> WHAT NEEDS TO BE DONE: Print every line exactly as it appears in the material below.

> DATA TO USE:
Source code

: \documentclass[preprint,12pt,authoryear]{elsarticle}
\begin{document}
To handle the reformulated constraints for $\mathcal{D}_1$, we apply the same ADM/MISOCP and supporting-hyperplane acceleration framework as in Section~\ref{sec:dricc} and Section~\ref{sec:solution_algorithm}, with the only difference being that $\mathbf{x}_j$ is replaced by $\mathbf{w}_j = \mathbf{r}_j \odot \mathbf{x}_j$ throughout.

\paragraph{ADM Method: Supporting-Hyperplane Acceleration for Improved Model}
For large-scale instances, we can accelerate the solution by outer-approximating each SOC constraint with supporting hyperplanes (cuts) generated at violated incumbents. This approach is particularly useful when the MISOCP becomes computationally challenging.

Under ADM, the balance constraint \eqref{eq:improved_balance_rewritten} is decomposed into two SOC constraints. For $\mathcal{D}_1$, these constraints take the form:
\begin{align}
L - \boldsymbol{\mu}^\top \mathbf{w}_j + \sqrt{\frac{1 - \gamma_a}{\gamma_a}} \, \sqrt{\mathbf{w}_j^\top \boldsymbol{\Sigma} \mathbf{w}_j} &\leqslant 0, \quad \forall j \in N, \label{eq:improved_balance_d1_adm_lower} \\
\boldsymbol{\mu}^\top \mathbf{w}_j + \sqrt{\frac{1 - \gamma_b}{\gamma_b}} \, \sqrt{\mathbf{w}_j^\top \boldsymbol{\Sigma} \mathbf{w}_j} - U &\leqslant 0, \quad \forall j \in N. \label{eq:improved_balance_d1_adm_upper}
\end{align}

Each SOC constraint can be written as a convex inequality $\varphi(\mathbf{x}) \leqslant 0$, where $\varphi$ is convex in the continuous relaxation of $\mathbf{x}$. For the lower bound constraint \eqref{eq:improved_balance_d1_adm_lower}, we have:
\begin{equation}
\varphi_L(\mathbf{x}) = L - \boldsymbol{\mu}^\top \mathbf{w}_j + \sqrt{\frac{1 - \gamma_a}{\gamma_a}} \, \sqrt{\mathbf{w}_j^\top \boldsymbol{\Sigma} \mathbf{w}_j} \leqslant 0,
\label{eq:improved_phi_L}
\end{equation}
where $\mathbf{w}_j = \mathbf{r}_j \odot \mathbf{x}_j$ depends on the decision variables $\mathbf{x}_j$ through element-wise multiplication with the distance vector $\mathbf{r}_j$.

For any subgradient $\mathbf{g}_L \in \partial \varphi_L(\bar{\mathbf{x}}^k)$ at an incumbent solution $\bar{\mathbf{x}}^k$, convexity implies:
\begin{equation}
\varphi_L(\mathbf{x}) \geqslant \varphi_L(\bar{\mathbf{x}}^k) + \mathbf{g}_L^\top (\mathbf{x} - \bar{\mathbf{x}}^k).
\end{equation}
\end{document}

> ANSWER FOR THIS EXERCISE:
Source code

: \documentclass[preprint,12pt,authoryear]{elsarticle}
\begin{document}
To handle the reformulated constraints for $\mathcal{D}_1$, we apply the same ADM/MISOCP and supporting-hyperplane acceleration framework as in Section~\ref{sec:dricc} and Section~\ref{sec:solution_algorithm}, with the only difference being that $\mathbf{x}_j$ is replaced by $\mathbf{w}_j = \mathbf{r}_j \odot \mathbf{x}_j$ throughout.

\paragraph{ADM Method: Supporting-Hyperplane Acceleration for Improved Model}
For large-scale instances, we can accelerate the solution by outer-approximating each SOC constraint with supporting hyperplanes (cuts) generated at violated incumbents. This approach is particularly useful when the MISOCP becomes computationally challenging.

Under ADM, the balance constraint \eqref{eq:improved_balance_rewritten} is decomposed into two SOC constraints. For $\mathcal{D}_1$, these constraints take the form:
\begin{align}
L - \boldsymbol{\mu}^\top \mathbf{w}_j + \sqrt{\frac{1 - \gamma_a}{\gamma_a}} \, \sqrt{\mathbf{w}_j^\top \boldsymbol{\Sigma} \mathbf{w}_j} &\leqslant 0, \quad \forall j \in N, \label{eq:improved_balance_d1_adm_lower} \\
\boldsymbol{\mu}^\top \mathbf{w}_j + \sqrt{\frac{1 - \gamma_b}{\gamma_b}} \, \sqrt{\mathbf{w}_j^\top \boldsymbol{\Sigma} \mathbf{w}_j} - U &\leqslant 0, \quad \forall j \in N. \label{eq:improved_balance_d1_adm_upper}
\end{align}

Each SOC constraint can be written as a convex inequality $\varphi(\mathbf{x}) \leqslant 0$, where $\varphi$ is convex in the continuous relaxation of $\mathbf{x}$. For the lower bound constraint \eqref{eq:improved_balance_d1_adm_lower}, we have:
\begin{equation}
\varphi_L(\mathbf{x}) = L - \boldsymbol{\mu}^\top \mathbf{w}_j + \sqrt{\frac{1 - \gamma_a}{\gamma_a}} \, \sqrt{\mathbf{w}_j^\top \boldsymbol{\Sigma} \mathbf{w}_j} \leqslant 0,
\label{eq:improved_phi_L}
\end{equation}
where $\mathbf{w}_j = \mathbf{r}_j \odot \mathbf{x}_j$ depends on the decision variables $\mathbf{x}_j$ through element-wise multiplication with the distance vector $\mathbf{r}_j$.

For any subgradient $\mathbf{g}_L \in \partial \varphi_L(\bar{\mathbf{x}}^k)$ at an incumbent solution $\bar{\mathbf{x}}^k$, convexity implies:
\begin{equation}
\varphi_L(\mathbf{x}) \geqslant \varphi_L(\bar{\mathbf{x}}^k) + \mathbf{g}_L^\top (\mathbf{x} - \bar{\mathbf{x}}^k).
\end{equation}
\end{document}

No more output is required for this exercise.